The Order. More specifically, the order exempts companies (and persons) from requirements to make filings under Exchange Act sections “13(a), 13(f), 13(g), 14(a), 14(c), 14(f), 15(d) and Regulations 13A, Regulation 13D-G (except for those provisions mandating the filing of Schedule 13D or amendments to Schedule 13D), 14A, 14C and 15D, and Exchange Act Rules 13f-1, and 14f-1,” provided that specific conditions are satisfied:

  • The company must be unable to file timely “due to circumstances related to COVID-19”
  • The company must furnish to the SEC a Form 8-K or 6-K (described below) by the later of March 1 or the original filing deadline of the report
  • The 8-K or 6-K must:
    • State that the company is relying on the order
    • Provide “a brief description of the reasons why…it could not file such report, schedule or form on a timely basis”

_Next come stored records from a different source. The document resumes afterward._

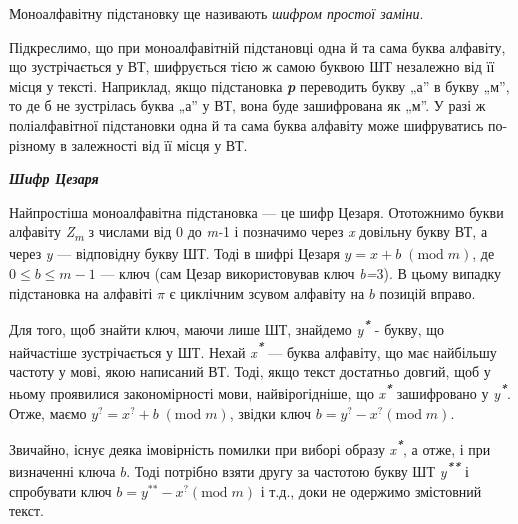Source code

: Моноалфавітну підстановку ще називають \textit{шифром простої заміни}.

Підкреслимо, що при моноалфавітній підстановці одна й та сама буква алфавіту, що
зустрічається у ВТ, шифрується тією ж самою буквою ШТ незалежно від її місця у
тексті. Наприклад, якщо підстановка \textbf{\textit{\textgreek{p}}} переводить
букву „а” в  букву „м”, то де б не зустрілась буква „а” у ВТ, вона буде
зашифрована як „м”. У разі ж поліалфавітної підстановки одна й та сама буква
алфавіту може шифруватись по-різному в залежності від її місця у ВТ.


\bigskip


\bigskip

{\centering\bfseries\itshape
Шифр Цезаря
\par}


\bigskip


\bigskip

Найпростіша моноалфавітна підстановка --- це шифр Цезаря. Ототожнимо букви
алфавіту \textit{Z}\textit{\textsubscript{m}} з числами від\textbf{ }0 до
\textit{m-}1 і позначимо через \textit{x} довільну букву ВТ, а через \textit{y}
--- відповідну букву ШТ. Тоді в шифрі Цезаря   ${y=x+b\;(\text{mod}\;m)}$, де 
${0\le b\le m-1}$ --- ключ (сам Цезар використовував ключ \textit{b}\textit{=}3).
В цьому випадку підстановка на алфавіті  ${\pi }$ є циклічним зсувом алфавіту
на  ${b}$ позицій вправо.

Для того, щоб знайти ключ, маючи лише ШТ, знайдемо
\textit{y}\textbf{\textit{\textsuperscript{*}}} - букву, що найчастіше
зустрічається у ШТ. Нехай \textit{x}\textbf{\textit{\textsuperscript{*}}} ---
буква алфавіту, що має найбільшу частоту у мові, якою написаний ВТ. Тоді, якщо
текст достатньо довгий, щоб у ньому проявилися закономірності мови,
найвірогідніше, що \textit{x}\textbf{\textit{\textsuperscript{*}}} зашифровано
у  \textit{y}\textbf{\textit{\textsuperscript{*}}}. Отже, маємо 
${y^{{?}}=x^{{?}}+b\;(\text{mod}\;m)}$, звідки ключ 
${b=y^{{?}}-x^{{?}}(\text{mod}\;m)}$.

Звичайно, існує деяка імовірність помилки при виборі образу
\textit{x}\textbf{\textit{\textsuperscript{*}}}, а отже, і при визначенні ключа
 ${b}$. Тоді потрібно взяти другу за частотою букву ШТ
\textit{y}\textbf{\textit{\textsuperscript{** }}}і спробувати ключ  
${b=y^{{\text{**}}}-x^{{?}}(\text{mod}\;m)}$ і т.д., доки не одержимо
змістовний текст.


\bigskip


\bigskip


\bigskip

    • State the estimated date by which the report, schedule or form is expected to be filed
    • Include, if appropriate, a risk factor explaining, if material, the impact of COVID-19 on its business
    • If the reason the report “cannot be filed timely relates to the inability of any person, other than the registrant, to furnish any required opinion, report or certification, the Form 8-K or Form 6-K shall have attached as an exhibit a statement signed by such person stating the specific reasons why such person is unable to furnish the required opinion, report or certification on or before the date such report must be filed.”

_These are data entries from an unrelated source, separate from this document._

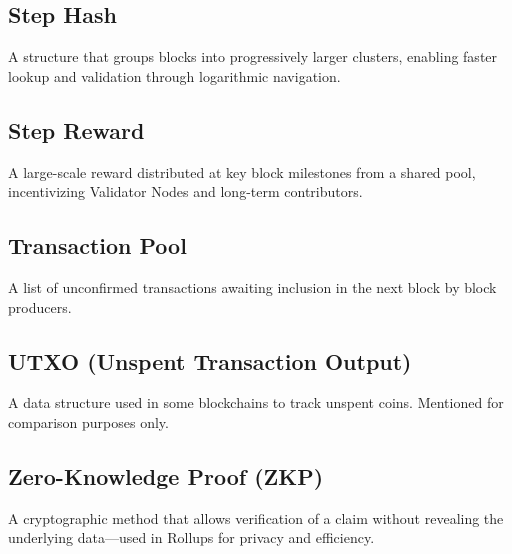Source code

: \documentclass{article}
\begin{document}
\subsection*{Step Hash}
A structure that groups blocks into progressively larger clusters, enabling
faster lookup and validation through logarithmic navigation.

\subsection*{Step Reward}
A large-scale reward distributed at key block milestones from a shared pool,
incentivizing Validator Nodes and long-term contributors.

\subsection*{Transaction Pool}
A list of unconfirmed transactions awaiting inclusion in the next block by
block producers.

\subsection*{UTXO (Unspent Transaction Output)}
A data structure used in some blockchains to track unspent coins. Mentioned for
comparison purposes only.

\subsection*{Zero-Knowledge Proof (ZKP)}
A cryptographic method that allows verification of a claim without revealing
the underlying data—used in Rollups for privacy and efficiency.
\end{document}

  • The report, schedule or form must be filed no later than 45 days after the original due date
  • The report or other filing, when filed, must disclose that the company relied on the order and explain why the company could not file on a timely basis

The order notes that, if a company relies on the order, it would not be required to file a Form 12b-25 so long as the report or other filing is filed within the time period prescribed above. Also worth noting is that the Order does not provide relief for Section 16 reports.

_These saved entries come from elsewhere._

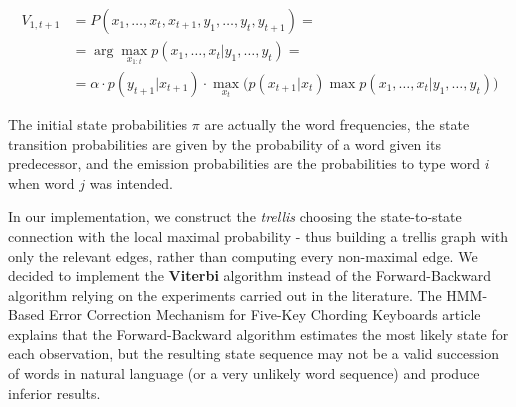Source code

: \begin{equation}
\begin{aligned}
V_{1,t+1} &= P(x_1, \dots, x_t, x_{t+1}, y_1, \dots, y_t,  y_{t+1}) = \\
&= \arg\max_{x_{1:t}} p(x_1, \dots, x_t | y_1, \dots, y_t) = \\
& =  \alpha \cdot p(y_{t+1}|x_{t+1})\cdot\max_{x_t} \Big( p(x_{t+1}|x_t) \max p(x_1, \dots, x_{t}|y_1, 
\dots, y_t)\Big)
\end{aligned}
\end{equation}

The initial state probabilities $\pi$ are actually the word frequencies, the state 
transition probabilities are given by the probability of a word given its predecessor,
and the emission probabilities are the probabilities to type word $i$ when word $j$ was intended.

In our implementation, we construct the \textit{trellis} choosing the state-to-state connection with the local maximal probability - 
thus building a trellis graph with only the relevant edges, rather than computing every non-maximal edge.
We decided to implement the \textbf{Viterbi} algorithm instead of the Forward-Backward algorithm relying on 
the 
experiments carried out in the literature.
The HMM-Based Error Correction Mechanism for Five-Key Chording Keyboards article \cite{tarniceriu2015hmm} 
explains 
that the Forward-Backward algorithm estimates the most likely state for each observation, but the resulting state 
sequence may not be a valid succession of words in natural language (or a very unlikely word sequence) and 
produce 
inferior results.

The order also provides relief related to furnishing proxy soliciting materials to security holders “when mail delivery is not possible.” More specifically, the order exempts a company (or person) from the Exchange Act requirements to furnish proxy statements, information statements, annual reports and other soliciting materials where the conditions below are satisfied:

  • The security holder “has a mailing address located in an area where, as a result of COVID-19, the common carrier has suspended delivery service of the type or class customarily used by the registrant or other person making the solicitation” and
  • The company (or person) conducting the solicitation has made a “good faith effort” to furnish the soliciting or information materials to the security holder, as required by the applicable rules, including rules applicable to the particular method of delivery.